Last updated: 08 July 2020

Governments and other organisations often make open data available through Web service Application Programming Interfaces or APIs. The World Bank, UK Police, and Transport for London are just a few well-known examples. This document details the steps required to request data from these different Web service APIs using R.

Several R packages¹ have been developed as clients for Web service APIs. These don’t assume any knowledge of API endpoints, HTTP requests, or data formats like XML and JSON. These are really convenient but sometimes you want to break into the ‘black box’ of APIs because you want to learn more or because there isn’t an API wrapper package available.

A quick introduction to APIs

APIs or Application Programming Interfaces are a set of rules that allow one software application to interact with another either in the same location or over a network. Inputs and outputs will vary between APIs but the process is the same: a ‘request’ that follows certain programmatic rules is submitted and a ‘response’ containing content in an expected format is returned.

There are many types of API including library-based (e.g. leafletJS) and class-based (e.g. Java) but one of the most common are Web service APIs. A client (browser) submits a Hypertext Transfer Protocol (HTTP) request to a server and the server returns a response to the client. The response contains status information about the request and may also contain the requested content.

The parameters of an HTTP request are typically contained in the URL. For example, to return a map of Manchester using the Google Maps Static API we would submit the following request:

https://maps.googleapis.com/maps/api/staticmap?center=Manchester,England&zoom=13&size=600x300&maptype=roadmap

The request contains:

a URL to the API endpoint (https://maps.googleapis.com/maps/api/staticmap?) and;
a query containing the parameters of the request (center=Manchester,England&zoom=13&size=600x300&maptype=roadmap). In this case, we have specified the location, zoom level, size and type of map.

Web service APIs use two key HTTP verbs to enable data requests: GET and POST. A GET request is submitted within the URL with each parameter separated by an ampersand (&). A POST request is submitted in the message body which is separate from the URL. The advantage of using POST over GET requests is that there are no character limits and the request is more secure because it is not stored in the browser’s cache.

There are several types of Web service APIs (e.g. XML-RPC, JSON-RPC and SOAP) but the most popular is Representational State Transfer or REST. RESTful APIs can return output as XML, JSON, CSV and several other data formats.

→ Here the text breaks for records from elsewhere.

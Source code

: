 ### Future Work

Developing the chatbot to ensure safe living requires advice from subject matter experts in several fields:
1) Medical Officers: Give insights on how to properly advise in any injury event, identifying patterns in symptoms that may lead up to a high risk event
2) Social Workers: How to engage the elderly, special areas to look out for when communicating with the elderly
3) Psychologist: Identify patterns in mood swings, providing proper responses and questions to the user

Each API has documentation and specifications which determine how data can be transferred. Unfortunately, the specifications tend to be different and the documentation can be hard to follow.

An example API request

Querying a Web service API typically involves the following steps:

submit the request
check for any server error
parse the response
convert to a data frame

In the following example we will submit a request for police reported crime data from the UK Police API. The API uses both HTTP GET and POST requests and provides content in JSON data format.

The two key R packages for submitting HTTP requests to Web service APIs and parsing the content of the response are httr and jsonlite. Let’s load them into our R session. The tidyverse package is also loaded because it contains a suite of useful functions.

library(tidyverse) ; library(httr) ; library(jsonlite)

We would like to retrieve street level crimes within a mile radius of a specific location so we need to use https://data.police.uk/api/crimes-street/all-crime? as our API endpoint (see API documentation). Rather than retrieving ‘all-crime’ lets narrow our request to retrieve only reports of burglary. This will change our path to: https://data.police.uk/api/crimes-street/burglary?

path <- "https://data.police.uk/api/crimes-street/burglary?"

Next we need to build our API request and submit it. We will use the GET function from the httr package. First we supply the path to the API endpoint and provide search parameters in the form of a list to the query argument. There are three parameters available to us:

lat = latitude
lng = longitude
date = and optional date in YYYY-MM format

request <- GET(url = path,
               query = list(
                 lat = 53.421813,
                 lng = -2.330251,
                 date = "2018-05")
               )

Let’s check if the API returned an error. If the request fails the API will return a non-200 status code.

request$status_code

Next we parse the content returned from the server as text using the content function.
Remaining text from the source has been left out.